Since early 2000, GoP has been pursuing policies within POL sector to ensure a competitive landscape with new players and hence fresh investments. These policies were successful in bringing about changes with now more than 25 OMCs. New OMCs as well as established OMCs have invested in development of POL infrastructure.

Development of POL infrastructure and supply chain is capex heavy requiring long terms and sustainable profits to pay for and maintain. The biggest hurdle in this is pricing volatility which emanates from,

i) Price fluctuations in International markets

ii) Exchange rate

iii) Price fixation by GoP based on last month imports by PSO (30 days lag pricing)

In the FY 2020 the oil sector has suffered massive losses on account of both factors – please see charts in annex I for price fluctuations in crude, gasoline and gasoil. Both OMCs and refineries have suffered losses which have eroded their equity and hence capacity for sustainable operations. The government has not shown any sensitivity to these factors in their price fixing decisions.

Also supply chain is heavily regulated where MEPD decides who will lift from where and quantity of imports that is allowed to any OMC. OGRA makes decisions about the movement of product within the country.

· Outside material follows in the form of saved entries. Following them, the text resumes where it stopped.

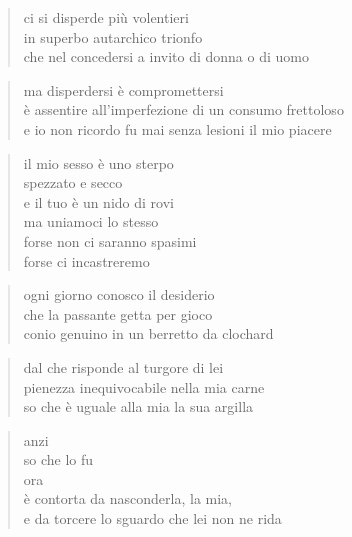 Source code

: \clearpage


	\begin{verse}
		ci si disperde più volentieri\\
		in superbo autarchico trionfo\\
		che nel concedersi a invito di donna o di uomo
	\end{verse}

	\begin{verse}
		ma disperdersi è compromettersi\\
		è assentire all'imperfezione di un consumo frettoloso\\
		e io non ricordo fu mai senza lesioni il mio piacere
	\end{verse}

\clearpage


	\begin{verse}
		il mio sesso è uno sterpo\\
		spezzato e secco\\
		e il tuo è un nido di rovi\\
		ma uniamoci lo stesso\\
		forse non ci saranno spasimi\\
		forse ci incastreremo
	\end{verse}

\clearpage


	\begin{verse}
		ogni giorno conosco il desiderio\\
		che la passante getta per gioco\\
		conio genuino in un berretto da clochard
	\end{verse}

	\begin{verse}
		dal che risponde al turgore di lei\\
		pienezza inequivocabile nella mia carne\\
		so che è uguale alla mia la sua argilla
	\end{verse}

	\begin{verse}
		anzi\\
		so che lo fu\\
		ora \\
		è contorta da nasconderla, la mia,\\
		e da torcere lo sguardo che lei non ne rida
	\end{verse}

In such a scenario to OMCs have very limited powers to manage and run efficient supply chains, which could allow them to run a sustainable and profitable business.

Short-term Causes

Reasons for shortage:

1. Timely import permissions not given by MEPD to OMCs who are therefore not able to maintain minimum stock levels.

2. This was due to under-estimation of demand and over-estimation of refinery production by MEPD.

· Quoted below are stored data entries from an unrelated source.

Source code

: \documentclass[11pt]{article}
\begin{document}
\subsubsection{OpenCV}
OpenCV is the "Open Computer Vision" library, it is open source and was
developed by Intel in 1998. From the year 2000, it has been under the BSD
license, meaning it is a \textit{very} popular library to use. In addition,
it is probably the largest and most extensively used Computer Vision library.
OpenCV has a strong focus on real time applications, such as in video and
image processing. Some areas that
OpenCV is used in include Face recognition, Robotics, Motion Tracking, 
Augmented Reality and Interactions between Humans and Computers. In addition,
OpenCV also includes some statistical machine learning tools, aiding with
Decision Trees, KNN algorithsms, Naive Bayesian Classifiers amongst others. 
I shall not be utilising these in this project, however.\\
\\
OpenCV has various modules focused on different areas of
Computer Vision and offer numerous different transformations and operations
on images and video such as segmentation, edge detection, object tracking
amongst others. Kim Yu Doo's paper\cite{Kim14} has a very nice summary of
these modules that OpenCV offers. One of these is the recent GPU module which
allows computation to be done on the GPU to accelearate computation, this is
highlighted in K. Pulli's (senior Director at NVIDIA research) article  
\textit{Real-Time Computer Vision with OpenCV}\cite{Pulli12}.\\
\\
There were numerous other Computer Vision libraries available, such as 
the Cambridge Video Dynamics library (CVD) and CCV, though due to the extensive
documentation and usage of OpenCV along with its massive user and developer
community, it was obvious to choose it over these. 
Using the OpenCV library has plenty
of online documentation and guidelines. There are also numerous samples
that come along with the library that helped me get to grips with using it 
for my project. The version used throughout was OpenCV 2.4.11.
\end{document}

3. PSO pricing for June done in a very short period, during which time OMCs had no permission of June import hence were not able to hedge in time. By the time permissions were granted the market was already much higher causing massive losses. The same phenomenon will repeat itself in July as permissions not done yet and PSO has already priced 40% with market moving higher very quickly.

4. Refinery-committed volumes are not made available thereby adding further to shortages. One critical factor for the refineries is their lack of ability to price their crude vs PSO's pricing especially when pricing is skewed over a very short period and not ratably spread over a month since most crude contracts are basis monthly pricing.

5. The impression that OMCs have “hoarded" or are “hoarding" products is incorrect. OMCs have sold record products even in difficult times during March, April and May, while prices were consistently falling. In spite of such heavy sales, MEPD has not considered and allowed imports for stock buildup, resulting in stock depletion.

6. In the absence of chance to arrange a smooth supply chain and manage pricing adequately in a very volatile market it is inevitable that there will be shortages in the market, and potentially most OMCs will go out of business which could lead to widespread shutdowns of pumps permanently.

Recommendations:

Solutions

Long-term

Full Deregulation

— GoP should deregulate oil sector and allow OMCs (which are now sufficient in numbers) as well as refineries to compete freely for market share in the country.

— OGRA as regulator should ensure maintenance of required standards, minimum stock and continued availability at sales outlets by OMCs.

This will ensure maximum benefits for the customer as customer satisfaction will be the sole criterion for OMCs in their decision making.

Short-term

1. Price differential to be provided by GoP to cover current import vs notified cost.

2. Pricing to be based on transparent international pricing period averages.

3. OMCs should be allowed to import as per their sales projections and demand for stocks. Ship berthings to be done as per previous policy of following SOPs and not on subjective daily decisions of ministry officials which results in unnecessary disruptions and Demurrage costs resulting in discouraging omcs to run their businesss.

4. Govt to block illegal smuggling of product from neighboring countries which hampers industry profitability and govt tax revenue. Govt must protect investors in the industry who have invested billions in infrastructure and supply chains and are vital contributors to tax revenue. it is impossible for industry to compete with smuggled product which is being imported without paying duties and taxes which amount to over PKR 40/LTR when omc regulates margin is only 2.8/LTR.